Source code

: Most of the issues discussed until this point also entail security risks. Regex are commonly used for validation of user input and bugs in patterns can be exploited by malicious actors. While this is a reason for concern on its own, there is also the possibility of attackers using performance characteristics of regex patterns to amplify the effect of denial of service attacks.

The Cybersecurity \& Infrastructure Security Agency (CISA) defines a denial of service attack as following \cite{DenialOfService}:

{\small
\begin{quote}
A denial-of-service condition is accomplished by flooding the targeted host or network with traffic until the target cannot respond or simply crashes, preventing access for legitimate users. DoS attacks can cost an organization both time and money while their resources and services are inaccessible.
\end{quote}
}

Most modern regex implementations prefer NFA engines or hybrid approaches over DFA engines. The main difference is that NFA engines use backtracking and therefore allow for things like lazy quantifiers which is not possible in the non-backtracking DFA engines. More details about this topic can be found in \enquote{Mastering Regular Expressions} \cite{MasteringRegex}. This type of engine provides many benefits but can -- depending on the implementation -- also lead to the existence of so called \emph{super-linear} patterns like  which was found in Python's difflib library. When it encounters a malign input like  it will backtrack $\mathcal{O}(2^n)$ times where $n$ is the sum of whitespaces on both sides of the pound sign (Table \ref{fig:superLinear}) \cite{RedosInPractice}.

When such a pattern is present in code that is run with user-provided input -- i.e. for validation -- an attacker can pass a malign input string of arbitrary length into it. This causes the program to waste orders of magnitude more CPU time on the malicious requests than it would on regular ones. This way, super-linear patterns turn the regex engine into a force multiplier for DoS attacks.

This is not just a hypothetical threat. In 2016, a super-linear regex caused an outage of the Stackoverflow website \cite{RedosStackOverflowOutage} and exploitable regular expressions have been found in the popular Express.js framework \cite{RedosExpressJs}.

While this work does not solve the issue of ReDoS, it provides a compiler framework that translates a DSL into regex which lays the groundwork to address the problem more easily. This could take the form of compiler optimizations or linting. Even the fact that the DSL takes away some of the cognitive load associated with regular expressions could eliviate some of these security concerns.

--------

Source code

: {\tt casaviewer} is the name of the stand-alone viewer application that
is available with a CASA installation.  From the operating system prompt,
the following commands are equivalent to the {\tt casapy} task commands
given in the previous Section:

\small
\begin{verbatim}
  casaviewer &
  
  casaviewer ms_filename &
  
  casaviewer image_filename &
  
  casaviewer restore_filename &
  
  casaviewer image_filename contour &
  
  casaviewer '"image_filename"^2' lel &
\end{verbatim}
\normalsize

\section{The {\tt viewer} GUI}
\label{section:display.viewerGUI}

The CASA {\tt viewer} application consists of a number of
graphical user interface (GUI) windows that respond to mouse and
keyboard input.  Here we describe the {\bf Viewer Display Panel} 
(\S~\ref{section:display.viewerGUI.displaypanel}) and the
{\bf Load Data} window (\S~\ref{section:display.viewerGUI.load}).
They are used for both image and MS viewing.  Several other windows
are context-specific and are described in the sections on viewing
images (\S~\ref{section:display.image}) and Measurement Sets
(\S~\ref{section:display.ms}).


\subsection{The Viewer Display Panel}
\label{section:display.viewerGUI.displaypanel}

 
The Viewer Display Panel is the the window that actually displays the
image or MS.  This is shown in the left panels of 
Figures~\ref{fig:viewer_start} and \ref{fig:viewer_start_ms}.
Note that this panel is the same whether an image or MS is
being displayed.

--------

- **Work to complete**: In the listing above, start at the line with "viewer application that", go on through the line with "being displayed.", and copy each of those lines exactly; leave out all the rest.

- **Solution for this exercise**:
: {\tt casaviewer} is the name of the stand-alone viewer application that
is available with a CASA installation.  From the operating system prompt,
the following commands are equivalent to the {\tt casapy} task commands
given in the previous Section:

\small
\begin{verbatim}
  casaviewer &
  
  casaviewer ms_filename &
  
  casaviewer image_filename &
  
  casaviewer restore_filename &
  
  casaviewer image_filename contour &
  
  casaviewer '"image_filename"^2' lel &
\end{verbatim}
\normalsize

\section{The {\tt viewer} GUI}
\label{section:display.viewerGUI}

The CASA {\tt viewer} application consists of a number of
graphical user interface (GUI) windows that respond to mouse and
keyboard input.  Here we describe the {\bf Viewer Display Panel} 
(\S~\ref{section:display.viewerGUI.displaypanel}) and the
{\bf Load Data} window (\S~\ref{section:display.viewerGUI.load}).
They are used for both image and MS viewing.  Several other windows
are context-specific and are described in the sections on viewing
images (\S~\ref{section:display.image}) and Measurement Sets
(\S~\ref{section:display.ms}).


\subsection{The Viewer Display Panel}
\label{section:display.viewerGUI.displaypanel}

 
The Viewer Display Panel is the the window that actually displays the
image or MS.  This is shown in the left panels of 
Figures~\ref{fig:viewer_start} and \ref{fig:viewer_start_ms}.
Note that this panel is the same whether an image or MS is
being displayed.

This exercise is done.